Writing on the FT’s “Beyond BRICS” blog, Rob Minto claims “Russia is not as unequal as you think” based on a report he read (but does not even take the time to link to, really shabby stuff) from Russian stock brokerage house Renaissance Capital.
RC used Gini coefficient analysis to produce a chart that, apparently, Minto did not even take the time to read. The chart plots the positions of 22 different countries based on per capita income and Gini rating for economic inequality.
Apparently they haven’t learned to count yet over at the FT, because only five countries out of the total group show more economic inequality than Russia (South Africa, Brazil, Chile, Mexico and Argentina). That’s right, sixteen of the 22 countries showed less economic in equality. Russia stood in the bottom quartile of the group, yet Minto, a braying jackass if ever there was one, thinks this proves Russia isn’t that unequal after all.

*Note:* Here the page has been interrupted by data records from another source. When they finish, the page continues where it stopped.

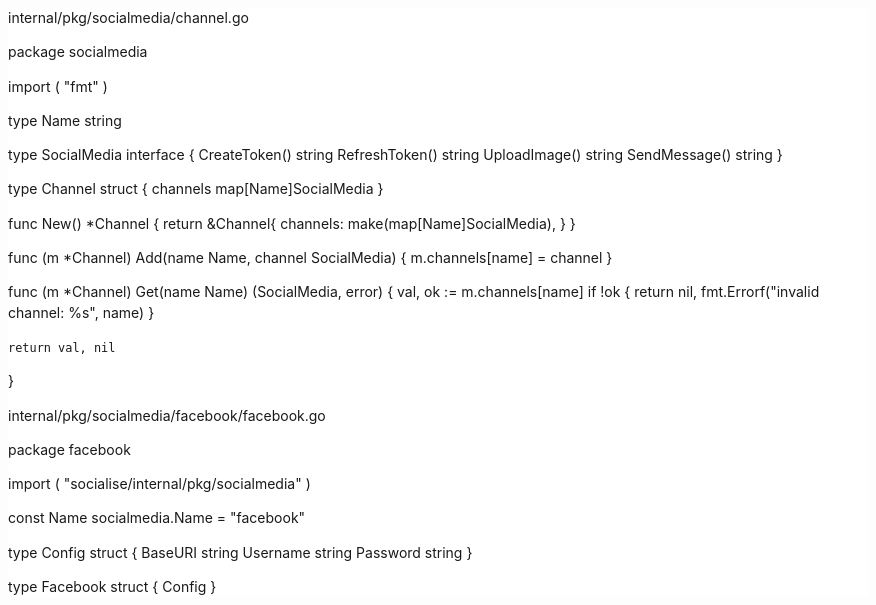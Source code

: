 internal/pkg/socialmedia/channel.go

package socialmedia

import (
	"fmt"
)

type Name string

type SocialMedia interface {
	CreateToken() string
	RefreshToken() string
	UploadImage() string
	SendMessage() string
}

type Channel struct {
	channels map[Name]SocialMedia
}

func New() *Channel {
	return &Channel{
		channels: make(map[Name]SocialMedia),
	}
}

func (m *Channel) Add(name Name, channel SocialMedia) {
	m.channels[name] = channel
}

func (m *Channel) Get(name Name) (SocialMedia, error) {
	val, ok := m.channels[name]
	if !ok {
		return nil, fmt.Errorf("invalid channel: %s", name)
	}

	return val, nil
}

internal/pkg/socialmedia/facebook/facebook.go

package facebook

import (
	"socialise/internal/pkg/socialmedia"
)

const Name socialmedia.Name = "facebook"

type Config struct {
	BaseURI  string
	Username string
	Password string
}

type Facebook struct {
	Config
}
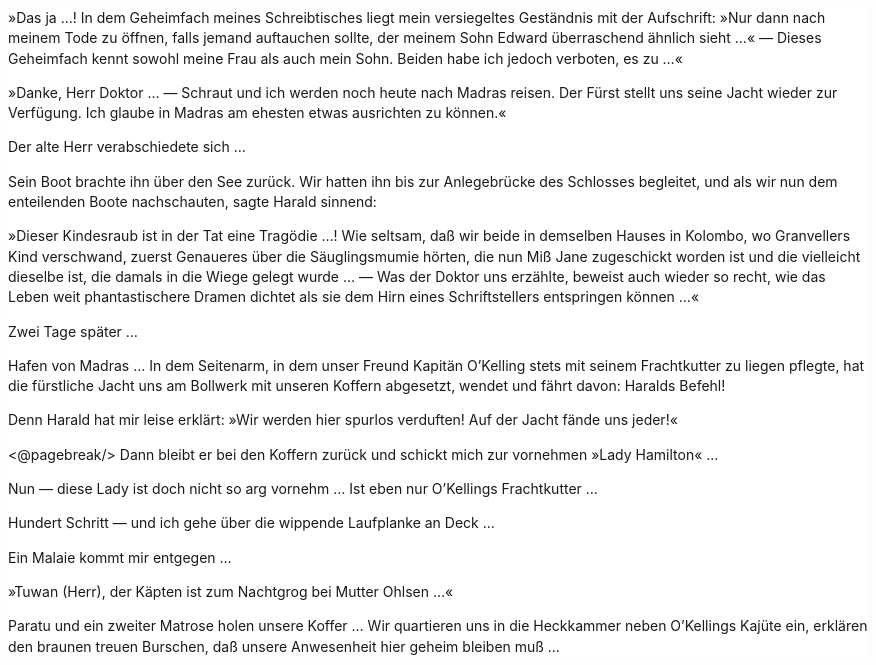 »Das ja …! In dem Geheimfach meines Schreibtisches
liegt mein versiegeltes Geständnis mit der Aufschrift:
»Nur dann nach meinem Tode zu öffnen, falls jemand
auftauchen sollte, der meinem Sohn Edward überraschend
ähnlich sieht …« — Dieses Geheimfach kennt sowohl
meine Frau als auch mein Sohn. Beiden habe ich jedoch
verboten, es zu …«

»Danke, Herr Doktor … — Schraut und ich werden
noch heute nach Madras reisen. Der Fürst stellt uns seine
Jacht wieder zur Verfügung. Ich glaube in Madras am
ehesten etwas ausrichten zu können.«

Der alte Herr verabschiedete sich …

Sein Boot brachte ihn über den See zurück. Wir hatten
ihn bis zur Anlegebrücke des Schlosses begleitet, und
als wir nun dem enteilenden Boote nachschauten, sagte
Harald sinnend:

»Dieser Kindesraub ist in der Tat eine Tragödie …!
Wie seltsam, daß wir beide in demselben Hauses in Kolombo,
wo Granvellers Kind verschwand, zuerst Genaueres
über die Säuglingsmumie hörten, die nun Miß Jane zugeschickt
worden ist und die vielleicht dieselbe ist, die damals
in die Wiege gelegt wurde … — Was der Doktor uns erzählte,
beweist auch wieder so recht, wie das Leben weit
phantastischere Dramen dichtet als sie dem Hirn eines
Schriftstellers entspringen können …«

Zwei Tage später …

Hafen von Madras … In dem Seitenarm, in dem
unser Freund Kapitän O’Kelling stets mit seinem Frachtkutter
zu liegen pflegte, hat die fürstliche Jacht uns am
Bollwerk mit unseren Koffern abgesetzt, wendet und fährt
davon: Haralds Befehl!

Denn Harald hat mir leise erklärt: »Wir werden hier
spurlos verduften! Auf der Jacht fände uns jeder!«

<@pagebreak/>
Dann bleibt er bei den Koffern zurück und schickt mich
zur vornehmen »Lady Hamilton« …

Nun — diese Lady ist doch nicht so arg vornehm …
Ist eben nur O’Kellings Frachtkutter …

Hundert Schritt — und ich gehe über die wippende Laufplanke
an Deck …

Ein Malaie kommt mir entgegen …

»Tuwan (Herr), der Käpten ist zum Nachtgrog bei
Mutter Ohlsen …«

Paratu und ein zweiter Matrose holen unsere Koffer
… Wir quartieren uns in die Heckkammer neben O’Kellings
Kajüte ein, erklären den braunen treuen Burschen, daß
unsere Anwesenheit hier geheim bleiben muß …
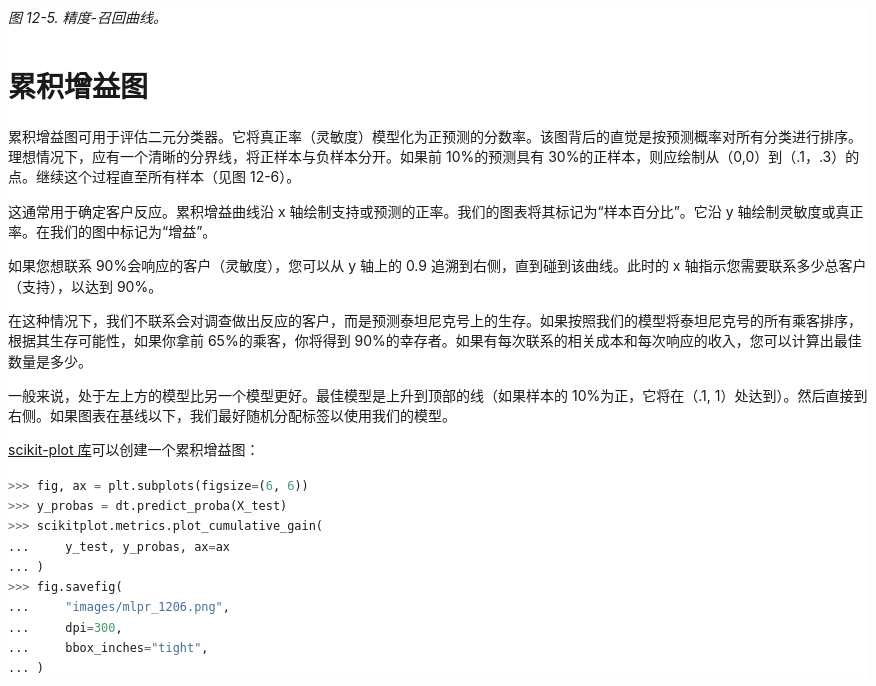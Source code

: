 ###### 图 12-5\. 精度-召回曲线。

# 累积增益图

累积增益图可用于评估二元分类器。它将真正率（灵敏度）模型化为正预测的分数率。该图背后的直觉是按预测概率对所有分类进行排序。理想情况下，应有一个清晰的分界线，将正样本与负样本分开。如果前 10%的预测具有 30%的正样本，则应绘制从（0,0）到（.1，.3）的点。继续这个过程直至所有样本（见图 12-6）。

这通常用于确定客户反应。累积增益曲线沿 x 轴绘制支持或预测的正率。我们的图表将其标记为“样本百分比”。它沿 y 轴绘制灵敏度或真正率。在我们的图中标记为“增益”。

如果您想联系 90%会响应的客户（灵敏度），您可以从 y 轴上的 0.9 追溯到右侧，直到碰到该曲线。此时的 x 轴指示您需要联系多少总客户（支持），以达到 90%。

在这种情况下，我们不联系会对调查做出反应的客户，而是预测泰坦尼克号上的生存。如果按照我们的模型将泰坦尼克号的所有乘客排序，根据其生存可能性，如果你拿前 65%的乘客，你将得到 90%的幸存者。如果有每次联系的相关成本和每次响应的收入，您可以计算出最佳数量是多少。

一般来说，处于左上方的模型比另一个模型更好。最佳模型是上升到顶部的线（如果样本的 10%为正，它将在（.1, 1）处达到）。然后直接到右侧。如果图表在基线以下，我们最好随机分配标签以使用我们的模型。

[scikit-plot 库](https://oreil.ly/dg0iQ)可以创建一个累积增益图：

```py
>>> fig, ax = plt.subplots(figsize=(6, 6))
>>> y_probas = dt.predict_proba(X_test)
>>> scikitplot.metrics.plot_cumulative_gain(
...     y_test, y_probas, ax=ax
... )
>>> fig.savefig(
...     "images/mlpr_1206.png",
...     dpi=300,
...     bbox_inches="tight",
... )
```
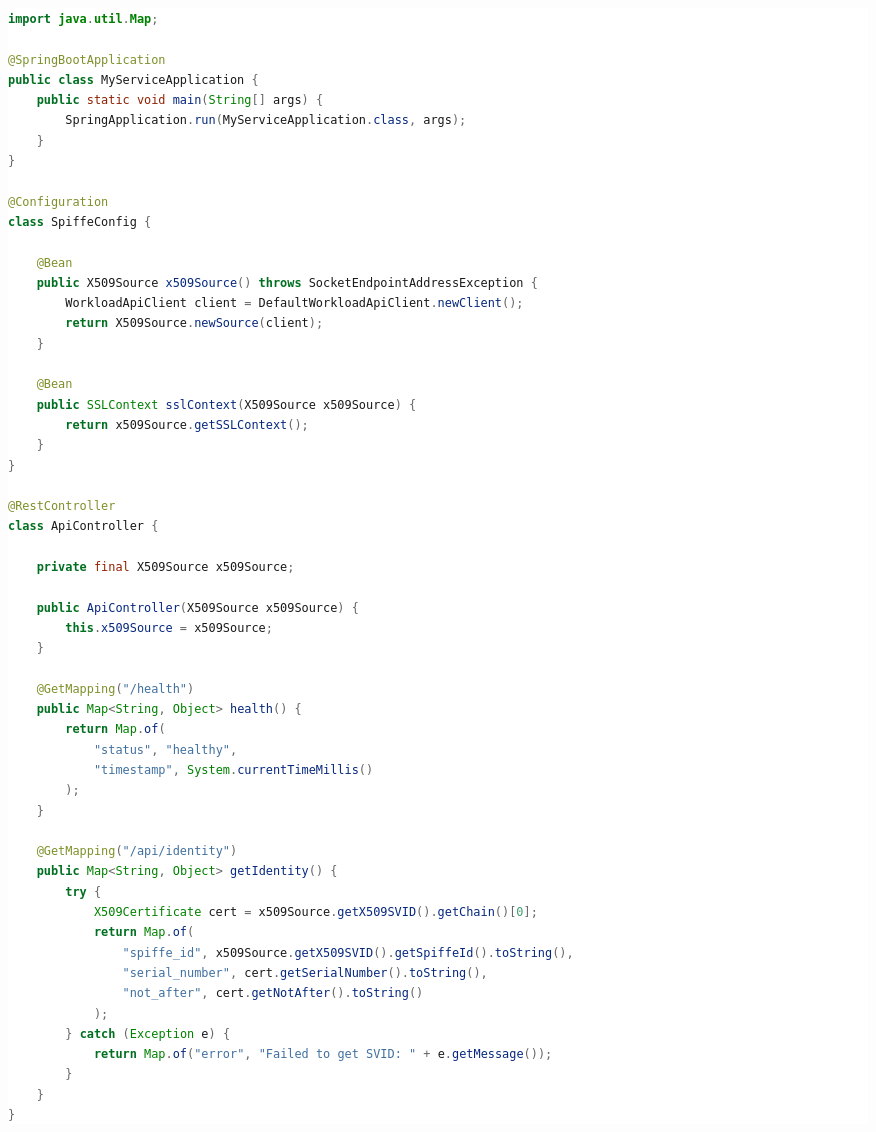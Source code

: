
 ```java
import java.util.Map;

@SpringBootApplication
public class MyServiceApplication {
    public static void main(String[] args) {
        SpringApplication.run(MyServiceApplication.class, args);
    }
}

@Configuration
class SpiffeConfig {
    
    @Bean
    public X509Source x509Source() throws SocketEndpointAddressException {
        WorkloadApiClient client = DefaultWorkloadApiClient.newClient();
        return X509Source.newSource(client);
    }
    
    @Bean
    public SSLContext sslContext(X509Source x509Source) {
        return x509Source.getSSLContext();
    }
}

@RestController
class ApiController {
    
    private final X509Source x509Source;
    
    public ApiController(X509Source x509Source) {
        this.x509Source = x509Source;
    }
    
    @GetMapping("/health")
    public Map<String, Object> health() {
        return Map.of(
            "status", "healthy",
            "timestamp", System.currentTimeMillis()
        );
    }
    
    @GetMapping("/api/identity")
    public Map<String, Object> getIdentity() {
        try {
            X509Certificate cert = x509Source.getX509SVID().getChain()[0];
            return Map.of(
                "spiffe_id", x509Source.getX509SVID().getSpiffeId().toString(),
                "serial_number", cert.getSerialNumber().toString(),
                "not_after", cert.getNotAfter().toString()
            );
        } catch (Exception e) {
            return Map.of("error", "Failed to get SVID: " + e.getMessage());
        }
    }
}
```
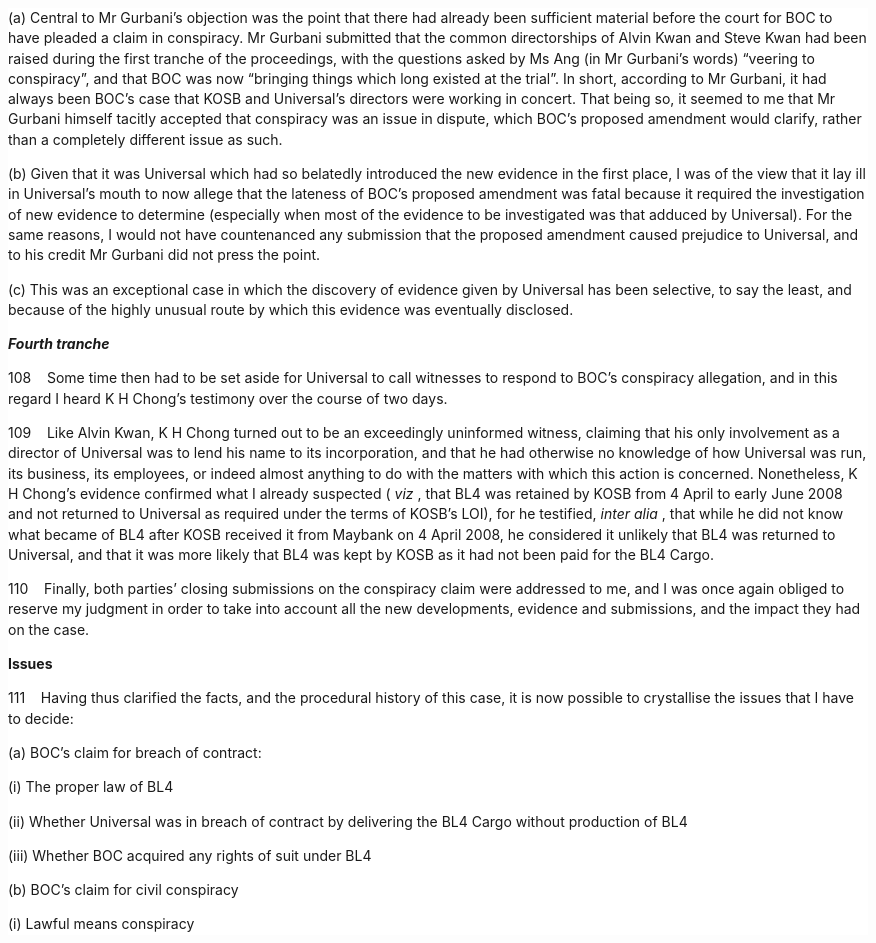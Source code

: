  (a) Central to Mr Gurbani’s objection was the point that there had already been sufficient material before the court for BOC to have pleaded a claim in conspiracy. Mr Gurbani submitted that the common directorships of Alvin Kwan and Steve Kwan had been raised during the first tranche of the proceedings, with the questions asked by Ms Ang (in Mr Gurbani’s words) “veering to conspiracy”, and that BOC was now “bringing things which long existed at the trial”. In short, according to Mr Gurbani, it had always been BOC’s case that KOSB and Universal’s directors were working in concert. That being so, it seemed to me that Mr Gurbani himself tacitly accepted that conspiracy was an issue in dispute, which BOC’s proposed amendment would clarify, rather than a completely different issue as such. 


 (b) Given that it was Universal which had so belatedly introduced the new evidence in the first place, I was of the view that it lay ill in Universal’s mouth to now allege that the lateness of BOC’s proposed amendment was fatal because it required the investigation of new evidence to determine (especially when most of the evidence to be investigated was that adduced by Universal). For the same reasons, I would not have countenanced any submission that the proposed amendment caused prejudice to Universal, and to his credit Mr Gurbani did not press the point. 

 (c) This was an exceptional case in which the discovery of evidence given by Universal has been selective, to say the least, and because of the highly unusual route by which this evidence was eventually disclosed. 

**_Fourth tranche_** 

108    Some time then had to be set aside for Universal to call witnesses to respond to BOC’s conspiracy allegation, and in this regard I heard K H Chong’s testimony over the course of two days. 

109    Like Alvin Kwan, K H Chong turned out to be an exceedingly uninformed witness, claiming that his only involvement as a director of Universal was to lend his name to its incorporation, and that he had otherwise no knowledge of how Universal was run, its business, its employees, or indeed almost anything to do with the matters with which this action is concerned. Nonetheless, K H Chong’s evidence confirmed what I already suspected ( _viz_ , that BL4 was retained by KOSB from 4 April to early June 2008 and not returned to Universal as required under the terms of KOSB’s LOI), for he testified, _inter alia_ , that while he did not know what became of BL4 after KOSB received it from Maybank on 4 April 2008, he considered it unlikely that BL4 was returned to Universal, and that it was more likely that BL4 was kept by KOSB as it had not been paid for the BL4 Cargo. 

110    Finally, both parties’ closing submissions on the conspiracy claim were addressed to me, and I was once again obliged to reserve my judgment in order to take into account all the new developments, evidence and submissions, and the impact they had on the case. 

**Issues** 

111    Having thus clarified the facts, and the procedural history of this case, it is now possible to crystallise the issues that I have to decide: 

 (a) BOC’s claim for breach of contract: 

 (i) The proper law of BL4 

 (ii) Whether Universal was in breach of contract by delivering the BL4 Cargo without production of BL4 

 (iii) Whether BOC acquired any rights of suit under BL4 

 (b) BOC’s claim for civil conspiracy 

 (i) Lawful means conspiracy 
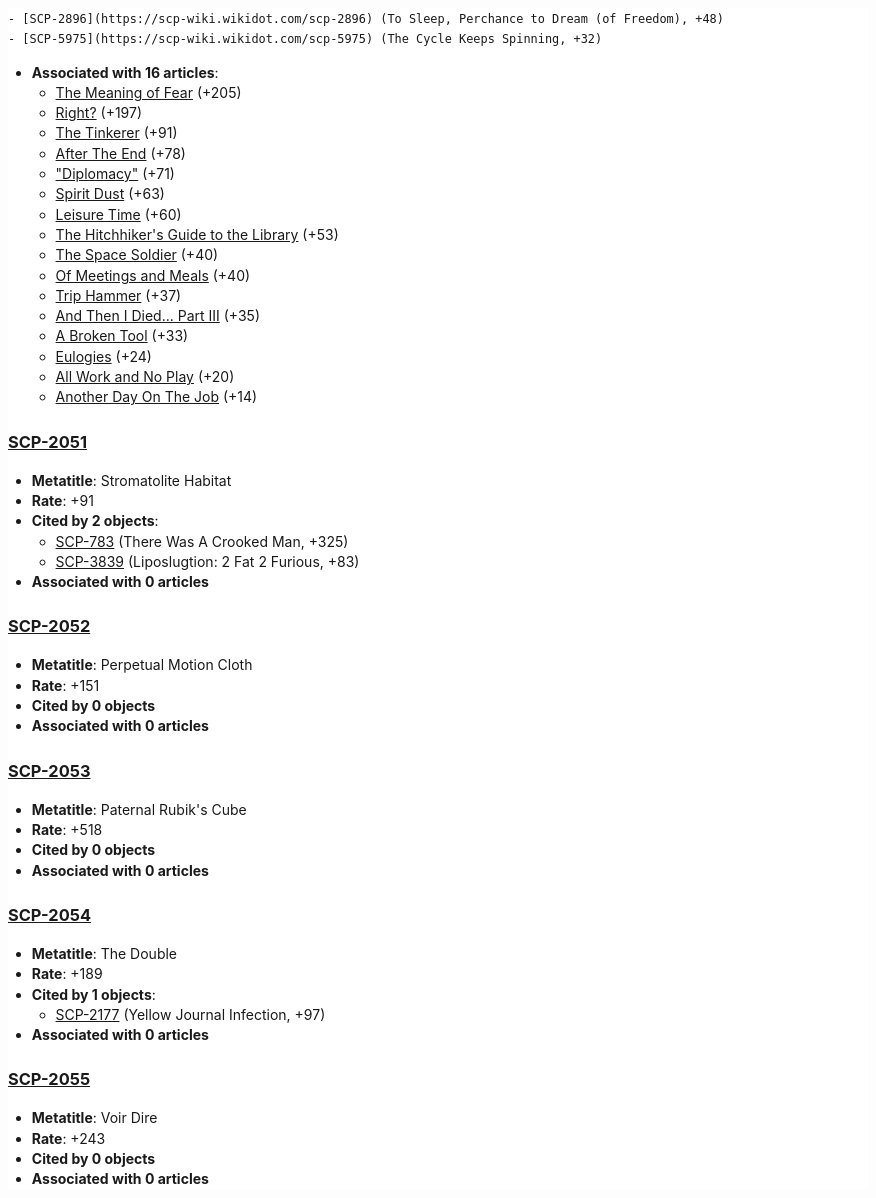     - [SCP-2896](https://scp-wiki.wikidot.com/scp-2896) (To Sleep, Perchance to Dream (of Freedom), +48)
    - [SCP-5975](https://scp-wiki.wikidot.com/scp-5975) (The Cycle Keeps Spinning, +32)
- **Associated with 16 articles**: 
    - [The Meaning of Fear](https://scp-wiki.wikidot.com/the-meaning-of-fear) (+205)
    - [Right?](https://scp-wiki.wikidot.com/right) (+197)
    - [The Tinkerer](https://scp-wiki.wikidot.com/the-tinkerer) (+91)
    - [After The End](https://scp-wiki.wikidot.com/after-the-end) (+78)
    - ["Diplomacy"](https://scp-wiki.wikidot.com/goc-tale-sequence-diplomacy) (+71)
    - [Spirit Dust](https://scp-wiki.wikidot.com/spirit-dust) (+63)
    - [Leisure Time](https://scp-wiki.wikidot.com/leisure-time) (+60)
    - [The Hitchhiker's Guide to the Library](https://scp-wiki.wikidot.com/the-hitchhiker-s-guide-to-the-library) (+53)
    - [The Space Soldier](https://scp-wiki.wikidot.com/the-space-soldier) (+40)
    - [Of Meetings and Meals](https://scp-wiki.wikidot.com/of-meetings-and-meals) (+40)
    - [Trip Hammer](https://scp-wiki.wikidot.com/trip-hammer) (+37)
    - [And Then I Died... Part III](https://scp-wiki.wikidot.com/and-then-i-died3) (+35)
    - [A Broken Tool](https://scp-wiki.wikidot.com/a-broken-tool) (+33)
    - [Eulogies](https://scp-wiki.wikidot.com/eulogies) (+24)
    - [All Work and No Play](https://scp-wiki.wikidot.com/all-work-and-no-play) (+20)
    - [Another Day On The Job](https://scp-wiki.wikidot.com/another-day-on-the-job) (+14)

### [SCP-2051](https://scp-wiki.wikidot.com/scp-2051)
- **Metatitle**: Stromatolite Habitat
- **Rate**: +91
- **Cited by 2 objects**: 
    - [SCP-783](https://scp-wiki.wikidot.com/scp-783) (There Was A Crooked Man, +325)
    - [SCP-3839](https://scp-wiki.wikidot.com/scp-3839) (Liposlugtion: 2 Fat 2 Furious, +83)
- **Associated with 0 articles**

### [SCP-2052](https://scp-wiki.wikidot.com/scp-2052)
- **Metatitle**: Perpetual Motion Cloth
- **Rate**: +151
- **Cited by 0 objects**
- **Associated with 0 articles**

### [SCP-2053](https://scp-wiki.wikidot.com/scp-2053)
- **Metatitle**: Paternal Rubik's Cube
- **Rate**: +518
- **Cited by 0 objects**
- **Associated with 0 articles**

### [SCP-2054](https://scp-wiki.wikidot.com/scp-2054)
- **Metatitle**: The Double
- **Rate**: +189
- **Cited by 1 objects**: 
    - [SCP-2177](https://scp-wiki.wikidot.com/scp-2177) (Yellow Journal Infection, +97)
- **Associated with 0 articles**

### [SCP-2055](https://scp-wiki.wikidot.com/scp-2055)
- **Metatitle**: Voir Dire
- **Rate**: +243
- **Cited by 0 objects**
- **Associated with 0 articles**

And that’s only the first gaping flaw in Minto’s analysis.
He also ignores Russia’s epic corruption, which means that the true wealth of Russia’s oligarchy is unknown.
He ignores the fact that RC is basing its data on information supplied by the Kremlin, apparently assuming the Kremlin wouldn’t lie.
He ignores the fact that RC itself is biased, because it makes money by convincing foreigners to invest money in Russia, and therefore profits by any information that makes Russia seem less threatening and incompetent.
And most importantly, in truly breathtaking fashion he totally ignores Russia’s recent stock market collapse, which saw Russian equities shed three-quarters of their value and wiped out the fortunes of many oligarchs. Is such an even really a basis for crediting Russia with equalizing incomes and having more faith in the Russian economy? Only someone flying high on drugs could think so.
Minto acknowledges that even RC admits “entrepreneurial activity in Russia has declined – a situation that is related to the overall unfriendly business environment in the country and suggests to us that one way of reducing income inequality could be to improve the business climate.” But he seems incapable of thinking about what this means. How could there be any meaningful decrease in inequality based on rising fortunes among the have-nots if entrepreneurial activity is falling? There couldn’t be! All that has happened is that the pathetically weak Russian economy has imploded, so that now the rich are also poor.
In other words, it’s bad news for Russia, not good news. And even worse news for the journalistic standards of the Financial Times.